(Try it) Look through the records below and collect all lines that hold the string "probability".

(Saved data entries)
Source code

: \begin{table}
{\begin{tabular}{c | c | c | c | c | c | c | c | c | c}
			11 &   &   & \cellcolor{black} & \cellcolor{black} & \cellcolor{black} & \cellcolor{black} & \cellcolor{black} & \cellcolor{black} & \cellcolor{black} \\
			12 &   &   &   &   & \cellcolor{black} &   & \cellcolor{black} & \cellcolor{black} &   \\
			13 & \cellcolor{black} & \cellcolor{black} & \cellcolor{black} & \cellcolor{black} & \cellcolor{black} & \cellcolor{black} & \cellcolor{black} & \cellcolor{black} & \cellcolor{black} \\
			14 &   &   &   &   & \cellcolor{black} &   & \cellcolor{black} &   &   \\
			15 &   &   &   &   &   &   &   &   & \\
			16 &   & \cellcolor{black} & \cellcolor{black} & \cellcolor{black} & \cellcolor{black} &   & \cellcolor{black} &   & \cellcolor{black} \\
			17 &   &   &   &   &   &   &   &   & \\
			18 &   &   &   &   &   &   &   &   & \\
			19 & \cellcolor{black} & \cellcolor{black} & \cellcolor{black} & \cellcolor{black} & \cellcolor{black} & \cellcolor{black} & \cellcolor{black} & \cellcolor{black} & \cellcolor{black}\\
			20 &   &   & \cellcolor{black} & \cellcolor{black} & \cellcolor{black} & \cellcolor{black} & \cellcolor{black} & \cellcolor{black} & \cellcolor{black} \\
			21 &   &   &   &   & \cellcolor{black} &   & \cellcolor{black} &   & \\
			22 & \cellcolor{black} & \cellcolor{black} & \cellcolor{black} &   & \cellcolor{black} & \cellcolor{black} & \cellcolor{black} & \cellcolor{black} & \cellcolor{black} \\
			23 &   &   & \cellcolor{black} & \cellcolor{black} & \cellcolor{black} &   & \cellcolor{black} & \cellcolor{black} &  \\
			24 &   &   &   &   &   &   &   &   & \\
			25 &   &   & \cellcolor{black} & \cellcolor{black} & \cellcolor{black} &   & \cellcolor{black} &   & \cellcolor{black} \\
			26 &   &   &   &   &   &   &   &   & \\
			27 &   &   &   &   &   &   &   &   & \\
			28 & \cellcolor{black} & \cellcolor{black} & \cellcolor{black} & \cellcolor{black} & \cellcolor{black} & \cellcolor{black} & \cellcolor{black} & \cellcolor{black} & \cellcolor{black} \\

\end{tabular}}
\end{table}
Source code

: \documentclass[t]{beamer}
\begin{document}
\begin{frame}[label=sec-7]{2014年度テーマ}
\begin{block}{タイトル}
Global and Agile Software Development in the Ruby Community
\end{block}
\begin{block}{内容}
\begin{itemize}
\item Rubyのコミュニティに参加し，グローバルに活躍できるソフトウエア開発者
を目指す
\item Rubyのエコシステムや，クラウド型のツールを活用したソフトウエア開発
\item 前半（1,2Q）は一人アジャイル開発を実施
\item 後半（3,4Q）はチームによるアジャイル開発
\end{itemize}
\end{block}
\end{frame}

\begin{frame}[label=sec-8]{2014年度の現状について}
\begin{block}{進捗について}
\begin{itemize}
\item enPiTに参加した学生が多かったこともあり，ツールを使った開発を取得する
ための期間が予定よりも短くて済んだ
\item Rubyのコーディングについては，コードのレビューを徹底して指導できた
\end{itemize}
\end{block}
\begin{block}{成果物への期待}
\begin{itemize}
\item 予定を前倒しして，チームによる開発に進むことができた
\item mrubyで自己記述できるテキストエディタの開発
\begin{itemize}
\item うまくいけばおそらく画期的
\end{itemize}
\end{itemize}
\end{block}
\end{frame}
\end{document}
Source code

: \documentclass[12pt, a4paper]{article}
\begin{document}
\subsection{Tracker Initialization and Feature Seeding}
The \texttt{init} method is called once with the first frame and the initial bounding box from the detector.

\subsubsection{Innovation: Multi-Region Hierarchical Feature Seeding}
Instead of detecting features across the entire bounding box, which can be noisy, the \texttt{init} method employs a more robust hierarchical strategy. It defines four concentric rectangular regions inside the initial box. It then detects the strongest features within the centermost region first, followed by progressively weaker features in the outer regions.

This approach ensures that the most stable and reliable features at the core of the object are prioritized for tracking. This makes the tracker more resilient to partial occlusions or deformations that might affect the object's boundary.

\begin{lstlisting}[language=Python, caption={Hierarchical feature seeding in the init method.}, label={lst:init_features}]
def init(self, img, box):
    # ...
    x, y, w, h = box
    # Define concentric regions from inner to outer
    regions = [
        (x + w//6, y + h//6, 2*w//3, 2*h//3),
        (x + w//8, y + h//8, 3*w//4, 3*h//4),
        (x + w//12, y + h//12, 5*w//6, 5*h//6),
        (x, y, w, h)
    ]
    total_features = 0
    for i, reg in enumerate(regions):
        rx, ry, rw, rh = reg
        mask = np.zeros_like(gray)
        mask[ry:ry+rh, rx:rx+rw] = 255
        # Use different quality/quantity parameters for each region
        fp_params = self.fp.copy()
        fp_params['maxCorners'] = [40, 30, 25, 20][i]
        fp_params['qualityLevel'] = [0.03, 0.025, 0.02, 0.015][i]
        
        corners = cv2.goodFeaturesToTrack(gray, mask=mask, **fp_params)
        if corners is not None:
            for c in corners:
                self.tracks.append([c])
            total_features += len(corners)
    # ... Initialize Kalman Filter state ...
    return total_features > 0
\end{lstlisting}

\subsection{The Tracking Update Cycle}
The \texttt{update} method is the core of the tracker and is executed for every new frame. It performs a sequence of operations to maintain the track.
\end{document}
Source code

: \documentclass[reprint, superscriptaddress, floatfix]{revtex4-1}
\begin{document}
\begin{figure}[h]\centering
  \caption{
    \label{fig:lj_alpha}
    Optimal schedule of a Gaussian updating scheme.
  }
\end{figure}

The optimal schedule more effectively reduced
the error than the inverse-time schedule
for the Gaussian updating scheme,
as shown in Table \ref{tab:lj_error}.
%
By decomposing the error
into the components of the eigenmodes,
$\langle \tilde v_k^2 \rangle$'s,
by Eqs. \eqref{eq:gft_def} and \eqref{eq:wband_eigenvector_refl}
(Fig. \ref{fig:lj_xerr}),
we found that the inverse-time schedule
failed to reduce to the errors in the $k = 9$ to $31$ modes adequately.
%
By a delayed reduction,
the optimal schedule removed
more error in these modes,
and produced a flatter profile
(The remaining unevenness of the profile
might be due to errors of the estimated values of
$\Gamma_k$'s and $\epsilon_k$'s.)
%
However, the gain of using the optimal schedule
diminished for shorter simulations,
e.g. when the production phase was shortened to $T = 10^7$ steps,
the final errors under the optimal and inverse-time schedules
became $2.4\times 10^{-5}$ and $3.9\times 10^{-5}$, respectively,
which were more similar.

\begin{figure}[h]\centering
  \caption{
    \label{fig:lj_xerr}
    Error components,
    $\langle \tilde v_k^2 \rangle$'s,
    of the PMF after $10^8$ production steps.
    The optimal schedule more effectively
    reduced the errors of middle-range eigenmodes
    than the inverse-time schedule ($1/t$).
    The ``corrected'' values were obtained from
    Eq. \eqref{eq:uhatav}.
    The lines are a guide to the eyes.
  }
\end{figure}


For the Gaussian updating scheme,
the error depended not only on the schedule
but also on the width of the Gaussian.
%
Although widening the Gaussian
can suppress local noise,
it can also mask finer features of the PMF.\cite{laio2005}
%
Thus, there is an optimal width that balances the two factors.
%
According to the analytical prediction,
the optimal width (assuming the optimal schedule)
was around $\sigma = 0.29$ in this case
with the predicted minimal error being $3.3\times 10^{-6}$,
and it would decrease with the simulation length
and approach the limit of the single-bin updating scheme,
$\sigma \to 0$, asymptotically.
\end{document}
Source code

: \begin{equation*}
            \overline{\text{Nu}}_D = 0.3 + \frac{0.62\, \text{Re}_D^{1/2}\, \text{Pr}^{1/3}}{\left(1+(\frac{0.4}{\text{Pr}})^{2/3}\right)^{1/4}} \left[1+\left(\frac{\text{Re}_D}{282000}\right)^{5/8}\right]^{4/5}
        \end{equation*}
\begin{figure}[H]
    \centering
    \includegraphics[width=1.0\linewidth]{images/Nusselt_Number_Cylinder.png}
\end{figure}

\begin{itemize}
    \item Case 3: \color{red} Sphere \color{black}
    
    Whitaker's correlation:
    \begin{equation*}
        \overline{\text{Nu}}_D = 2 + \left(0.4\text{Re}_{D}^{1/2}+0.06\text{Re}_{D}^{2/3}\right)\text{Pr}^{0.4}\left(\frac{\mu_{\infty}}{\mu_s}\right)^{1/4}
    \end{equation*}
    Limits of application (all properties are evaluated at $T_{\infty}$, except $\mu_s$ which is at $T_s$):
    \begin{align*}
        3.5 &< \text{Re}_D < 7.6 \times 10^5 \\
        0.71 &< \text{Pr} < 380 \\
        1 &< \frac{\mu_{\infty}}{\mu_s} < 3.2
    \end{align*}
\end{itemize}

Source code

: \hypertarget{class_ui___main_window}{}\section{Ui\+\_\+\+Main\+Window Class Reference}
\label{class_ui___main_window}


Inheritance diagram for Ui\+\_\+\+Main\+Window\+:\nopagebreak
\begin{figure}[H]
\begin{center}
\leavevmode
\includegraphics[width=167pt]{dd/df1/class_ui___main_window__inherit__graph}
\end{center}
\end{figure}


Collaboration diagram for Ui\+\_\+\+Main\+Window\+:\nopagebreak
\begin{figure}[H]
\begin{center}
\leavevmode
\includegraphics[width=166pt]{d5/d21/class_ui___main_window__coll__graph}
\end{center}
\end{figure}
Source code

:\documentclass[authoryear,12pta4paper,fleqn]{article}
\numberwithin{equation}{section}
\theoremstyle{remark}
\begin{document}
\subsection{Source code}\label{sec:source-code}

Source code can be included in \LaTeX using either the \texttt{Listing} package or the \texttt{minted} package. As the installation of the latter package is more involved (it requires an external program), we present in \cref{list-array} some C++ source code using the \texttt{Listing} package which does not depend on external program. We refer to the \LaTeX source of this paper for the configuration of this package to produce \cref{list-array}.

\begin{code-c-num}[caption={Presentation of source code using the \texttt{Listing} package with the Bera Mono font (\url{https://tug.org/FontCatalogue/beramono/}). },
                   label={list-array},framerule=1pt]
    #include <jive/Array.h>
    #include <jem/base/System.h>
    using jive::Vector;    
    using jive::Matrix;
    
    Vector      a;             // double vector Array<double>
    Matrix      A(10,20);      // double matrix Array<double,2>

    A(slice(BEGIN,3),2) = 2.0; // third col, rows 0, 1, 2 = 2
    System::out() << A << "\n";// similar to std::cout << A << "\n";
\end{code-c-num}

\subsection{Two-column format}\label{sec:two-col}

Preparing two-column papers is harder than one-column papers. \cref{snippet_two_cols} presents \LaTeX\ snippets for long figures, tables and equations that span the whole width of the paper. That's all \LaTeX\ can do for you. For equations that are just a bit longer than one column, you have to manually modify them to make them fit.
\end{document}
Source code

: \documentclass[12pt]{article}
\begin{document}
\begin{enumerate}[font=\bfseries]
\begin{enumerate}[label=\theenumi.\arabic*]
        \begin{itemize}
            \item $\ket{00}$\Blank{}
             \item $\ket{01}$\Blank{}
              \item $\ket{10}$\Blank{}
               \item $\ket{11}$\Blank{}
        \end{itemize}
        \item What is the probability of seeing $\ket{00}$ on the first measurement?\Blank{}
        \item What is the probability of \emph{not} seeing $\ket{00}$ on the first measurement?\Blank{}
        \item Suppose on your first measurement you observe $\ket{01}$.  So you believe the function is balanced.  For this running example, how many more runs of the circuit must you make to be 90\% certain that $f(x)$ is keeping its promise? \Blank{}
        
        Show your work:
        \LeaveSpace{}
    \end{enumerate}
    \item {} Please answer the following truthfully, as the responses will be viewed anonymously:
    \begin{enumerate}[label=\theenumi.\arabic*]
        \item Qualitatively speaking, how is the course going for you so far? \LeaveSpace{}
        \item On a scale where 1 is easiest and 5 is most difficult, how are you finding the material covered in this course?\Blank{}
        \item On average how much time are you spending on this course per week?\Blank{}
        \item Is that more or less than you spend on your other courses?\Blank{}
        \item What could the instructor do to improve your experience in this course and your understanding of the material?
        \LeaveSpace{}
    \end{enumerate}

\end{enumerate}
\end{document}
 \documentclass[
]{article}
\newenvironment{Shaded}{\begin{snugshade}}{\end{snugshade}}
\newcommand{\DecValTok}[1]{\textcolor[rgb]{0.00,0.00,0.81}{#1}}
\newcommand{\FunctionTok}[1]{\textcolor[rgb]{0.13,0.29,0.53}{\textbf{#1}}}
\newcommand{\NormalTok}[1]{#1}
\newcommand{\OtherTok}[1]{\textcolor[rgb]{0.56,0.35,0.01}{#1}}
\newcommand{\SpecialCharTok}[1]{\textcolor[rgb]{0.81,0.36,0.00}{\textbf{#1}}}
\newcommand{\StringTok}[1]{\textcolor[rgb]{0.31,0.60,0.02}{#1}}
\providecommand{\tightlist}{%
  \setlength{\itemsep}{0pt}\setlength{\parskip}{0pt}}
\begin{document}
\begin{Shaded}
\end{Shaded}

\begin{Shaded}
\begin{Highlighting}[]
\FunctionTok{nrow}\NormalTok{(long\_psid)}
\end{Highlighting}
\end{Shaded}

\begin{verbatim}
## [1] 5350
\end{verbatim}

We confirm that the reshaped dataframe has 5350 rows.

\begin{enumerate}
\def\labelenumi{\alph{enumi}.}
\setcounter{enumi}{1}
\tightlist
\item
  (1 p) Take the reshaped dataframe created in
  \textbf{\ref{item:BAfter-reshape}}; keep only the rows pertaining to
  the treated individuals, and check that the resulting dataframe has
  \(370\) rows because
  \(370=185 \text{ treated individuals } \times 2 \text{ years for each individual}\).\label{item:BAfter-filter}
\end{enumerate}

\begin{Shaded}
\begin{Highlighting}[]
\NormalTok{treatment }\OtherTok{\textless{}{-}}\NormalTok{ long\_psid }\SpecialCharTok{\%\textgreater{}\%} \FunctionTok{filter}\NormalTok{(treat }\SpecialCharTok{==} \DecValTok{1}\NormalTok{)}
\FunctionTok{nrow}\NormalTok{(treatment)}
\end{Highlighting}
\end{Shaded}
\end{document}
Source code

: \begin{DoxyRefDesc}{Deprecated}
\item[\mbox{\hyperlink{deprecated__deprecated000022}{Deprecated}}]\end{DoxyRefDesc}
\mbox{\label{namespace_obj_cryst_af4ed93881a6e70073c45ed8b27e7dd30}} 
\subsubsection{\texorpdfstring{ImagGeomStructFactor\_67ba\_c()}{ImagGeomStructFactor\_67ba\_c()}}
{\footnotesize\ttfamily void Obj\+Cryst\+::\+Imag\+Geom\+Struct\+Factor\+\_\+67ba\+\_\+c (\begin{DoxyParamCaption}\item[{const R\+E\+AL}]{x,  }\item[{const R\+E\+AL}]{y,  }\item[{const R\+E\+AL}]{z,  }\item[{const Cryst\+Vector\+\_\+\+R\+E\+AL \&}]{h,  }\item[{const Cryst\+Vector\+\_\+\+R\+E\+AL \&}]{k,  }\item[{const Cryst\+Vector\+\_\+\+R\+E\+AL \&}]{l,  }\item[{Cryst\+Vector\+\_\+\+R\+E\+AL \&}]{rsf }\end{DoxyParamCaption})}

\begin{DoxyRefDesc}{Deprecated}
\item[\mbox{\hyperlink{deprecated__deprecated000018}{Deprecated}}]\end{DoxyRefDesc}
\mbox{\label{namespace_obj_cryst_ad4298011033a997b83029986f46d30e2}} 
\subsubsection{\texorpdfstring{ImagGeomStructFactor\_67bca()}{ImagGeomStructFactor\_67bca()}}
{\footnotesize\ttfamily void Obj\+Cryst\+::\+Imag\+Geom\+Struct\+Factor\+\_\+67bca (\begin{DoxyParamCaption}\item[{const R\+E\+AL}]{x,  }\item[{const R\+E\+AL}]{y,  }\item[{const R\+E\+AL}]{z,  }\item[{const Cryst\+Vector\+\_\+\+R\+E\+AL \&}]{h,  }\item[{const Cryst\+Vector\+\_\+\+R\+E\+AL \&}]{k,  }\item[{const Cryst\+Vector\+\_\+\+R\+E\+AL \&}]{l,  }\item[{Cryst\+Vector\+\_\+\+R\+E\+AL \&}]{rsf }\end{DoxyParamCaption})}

(Written response)
        \item What is the probability of seeing $\ket{00}$ on the first measurement?\Blank{}
        \item What is the probability of \emph{not} seeing $\ket{00}$ on the first measurement?\Blank{}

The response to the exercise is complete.